The hard part is finding a decent, loving guy who wants a normal, real woman.
Quote:
Originally Posted by Doll Eyes
haven't you heard they're all over the internet, though!
even in my limited experiences I came across mostly but that wanted a fool around situation and like I said if you're not interested in that, they just move on to the ones that are.
what if she's not? then what? I guess she's sh*t out of luck then.
Not really, but perhaps she needs to tweak her standards accordingly. If you look like something that fell out of yodas pocket, chances are prince charming aint coming any time soon.
BTW...ive cancelled a blind date before, because a chick I was being set up with, told me through a mutual friend that she was serious about it. Not all men want only sex, but wanting to be serious with a guy before you even meet him, is a definite red flag. Why not just keep things light and casual until you can tell if the two of you are even compatible?

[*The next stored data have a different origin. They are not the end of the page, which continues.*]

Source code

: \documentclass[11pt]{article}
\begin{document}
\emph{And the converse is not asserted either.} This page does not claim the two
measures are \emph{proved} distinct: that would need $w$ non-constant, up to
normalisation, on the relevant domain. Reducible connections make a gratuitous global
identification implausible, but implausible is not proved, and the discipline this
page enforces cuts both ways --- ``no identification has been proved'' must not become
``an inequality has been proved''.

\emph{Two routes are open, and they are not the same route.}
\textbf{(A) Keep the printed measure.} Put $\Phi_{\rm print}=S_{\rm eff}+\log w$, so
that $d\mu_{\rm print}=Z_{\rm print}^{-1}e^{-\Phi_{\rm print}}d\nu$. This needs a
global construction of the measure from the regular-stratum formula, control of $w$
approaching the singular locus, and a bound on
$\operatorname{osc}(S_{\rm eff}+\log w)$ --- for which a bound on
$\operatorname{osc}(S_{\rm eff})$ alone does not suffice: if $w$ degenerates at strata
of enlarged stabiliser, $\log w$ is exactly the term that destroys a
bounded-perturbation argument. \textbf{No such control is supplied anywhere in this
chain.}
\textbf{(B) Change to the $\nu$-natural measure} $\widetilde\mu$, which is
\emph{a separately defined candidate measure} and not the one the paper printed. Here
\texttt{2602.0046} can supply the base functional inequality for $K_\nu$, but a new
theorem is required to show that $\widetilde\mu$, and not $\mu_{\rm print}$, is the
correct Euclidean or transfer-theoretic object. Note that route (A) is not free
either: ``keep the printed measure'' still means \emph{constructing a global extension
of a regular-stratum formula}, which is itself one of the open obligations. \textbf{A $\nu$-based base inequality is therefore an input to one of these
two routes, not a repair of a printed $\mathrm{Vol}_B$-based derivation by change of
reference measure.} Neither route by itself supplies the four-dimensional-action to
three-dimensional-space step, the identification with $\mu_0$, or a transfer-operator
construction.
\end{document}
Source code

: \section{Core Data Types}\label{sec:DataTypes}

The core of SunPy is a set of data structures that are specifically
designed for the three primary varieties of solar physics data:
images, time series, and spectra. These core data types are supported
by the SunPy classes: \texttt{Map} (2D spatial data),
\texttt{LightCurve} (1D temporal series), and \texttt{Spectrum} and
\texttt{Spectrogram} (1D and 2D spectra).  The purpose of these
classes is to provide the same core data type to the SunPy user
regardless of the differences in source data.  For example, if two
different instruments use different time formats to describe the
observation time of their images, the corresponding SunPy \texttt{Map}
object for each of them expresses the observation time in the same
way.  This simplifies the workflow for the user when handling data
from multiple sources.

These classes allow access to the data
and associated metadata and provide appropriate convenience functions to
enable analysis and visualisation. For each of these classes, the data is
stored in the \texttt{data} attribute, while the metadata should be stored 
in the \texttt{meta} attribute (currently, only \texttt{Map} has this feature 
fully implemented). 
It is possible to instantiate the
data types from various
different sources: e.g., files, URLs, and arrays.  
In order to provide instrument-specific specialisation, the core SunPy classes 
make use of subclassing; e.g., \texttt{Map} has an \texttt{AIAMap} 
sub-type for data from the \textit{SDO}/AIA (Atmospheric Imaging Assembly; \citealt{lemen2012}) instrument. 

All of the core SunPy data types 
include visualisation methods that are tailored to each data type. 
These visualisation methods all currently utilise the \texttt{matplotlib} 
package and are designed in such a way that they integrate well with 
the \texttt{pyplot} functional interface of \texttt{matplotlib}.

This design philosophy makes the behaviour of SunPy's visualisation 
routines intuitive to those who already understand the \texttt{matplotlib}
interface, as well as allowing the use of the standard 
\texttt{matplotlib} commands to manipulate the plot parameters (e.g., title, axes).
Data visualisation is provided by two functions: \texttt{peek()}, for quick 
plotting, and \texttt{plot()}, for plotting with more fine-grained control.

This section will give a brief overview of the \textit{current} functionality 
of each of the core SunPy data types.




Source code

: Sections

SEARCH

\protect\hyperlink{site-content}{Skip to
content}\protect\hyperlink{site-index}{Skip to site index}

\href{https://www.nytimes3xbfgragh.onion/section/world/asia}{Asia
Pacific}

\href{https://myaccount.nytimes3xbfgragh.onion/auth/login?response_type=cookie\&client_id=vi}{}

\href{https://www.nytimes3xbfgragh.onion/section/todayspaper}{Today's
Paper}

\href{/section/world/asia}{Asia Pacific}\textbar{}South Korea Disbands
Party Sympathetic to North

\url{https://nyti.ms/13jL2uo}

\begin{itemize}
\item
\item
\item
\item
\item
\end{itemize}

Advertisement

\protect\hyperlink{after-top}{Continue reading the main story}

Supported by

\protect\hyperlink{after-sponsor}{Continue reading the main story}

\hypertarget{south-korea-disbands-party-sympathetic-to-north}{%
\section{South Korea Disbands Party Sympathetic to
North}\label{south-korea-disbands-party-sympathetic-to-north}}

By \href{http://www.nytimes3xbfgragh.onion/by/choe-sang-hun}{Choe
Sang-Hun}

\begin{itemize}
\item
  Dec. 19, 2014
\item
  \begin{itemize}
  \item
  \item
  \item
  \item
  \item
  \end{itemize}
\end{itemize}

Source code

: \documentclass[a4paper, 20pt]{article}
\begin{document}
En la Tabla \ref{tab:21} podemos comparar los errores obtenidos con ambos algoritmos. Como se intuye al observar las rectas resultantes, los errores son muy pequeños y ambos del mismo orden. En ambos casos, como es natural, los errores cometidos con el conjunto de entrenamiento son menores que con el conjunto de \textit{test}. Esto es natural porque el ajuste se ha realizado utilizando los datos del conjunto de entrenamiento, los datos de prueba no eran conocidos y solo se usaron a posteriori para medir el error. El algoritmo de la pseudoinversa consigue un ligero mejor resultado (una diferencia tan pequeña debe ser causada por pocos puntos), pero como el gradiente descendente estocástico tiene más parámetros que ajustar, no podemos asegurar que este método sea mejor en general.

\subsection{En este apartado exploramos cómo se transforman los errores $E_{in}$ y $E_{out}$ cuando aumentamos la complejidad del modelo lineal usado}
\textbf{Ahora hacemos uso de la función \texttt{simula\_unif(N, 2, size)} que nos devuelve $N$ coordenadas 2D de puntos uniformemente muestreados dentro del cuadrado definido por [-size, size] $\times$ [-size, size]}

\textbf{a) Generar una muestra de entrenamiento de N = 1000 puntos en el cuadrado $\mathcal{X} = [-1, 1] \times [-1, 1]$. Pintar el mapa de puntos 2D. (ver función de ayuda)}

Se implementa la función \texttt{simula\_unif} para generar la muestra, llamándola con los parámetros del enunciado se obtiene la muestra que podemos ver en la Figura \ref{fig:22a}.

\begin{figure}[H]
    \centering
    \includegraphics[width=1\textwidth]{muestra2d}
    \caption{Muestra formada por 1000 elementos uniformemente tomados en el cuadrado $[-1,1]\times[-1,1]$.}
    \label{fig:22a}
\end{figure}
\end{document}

Its not like you have to jump into dudes bed on your first date.
Do you by any chance look young for your age? We've had members here who looked extremely young for their age, so guys their age passed them by, thinking they were high school students. I've also read about women who make an effort to be attractive, only to discover later on that the guys she was interested in felt she was "out of their league". Sometimes there's no accounting for these things.
I don't know if it's desparation, per se. Just an idea that maybe geographically there are cities better suited to relationship-ness. I could be wrong. It was just a thought.
Also, if it's that hard to believe a city this size doesn't have men interested in relationships, then isn't it hard to belive that they all don't want relationships with me?
Quote:
Originally Posted by Ulysses61
I find it very, very hard to believe that all Denver-area men aren't into long-term relationships. Perhaps they just aren't interested in a long-term relationship with you. I might gently suggest that anyone so eager to have a long-term relationship and is willing to MOVE to get one, might reek of desperation. I'm not saying this is true in your case, but it seems perfectly reasonable to suggest it. Few things are as big of a turn-off than a desperate man or woman. I've honestly never heard of anyone wanting to relocate in order to get someone who wants a long-term relationship.
You're living in a huge metropolitan area with a large pool of available men. Where are you wanting to move to get a better mix of guys? NY? LA? SF? Imagine living in a place like rural Kansas-- the pool of men there must be miniscule.
Find an impartial 3rd party. Get a life coach or something. They'll essentially be a stranger and pick up on more than a friend you're used to. Be prepared for brutal honesty.
very true. I don't there are any decent ones out there anymore.
Sure there are. You just have to do a lot of sifting to find them. And once you find some, they have to have something in common with you in order for things to click. They make it look easy on TV and in the movies, but real life isn't like that.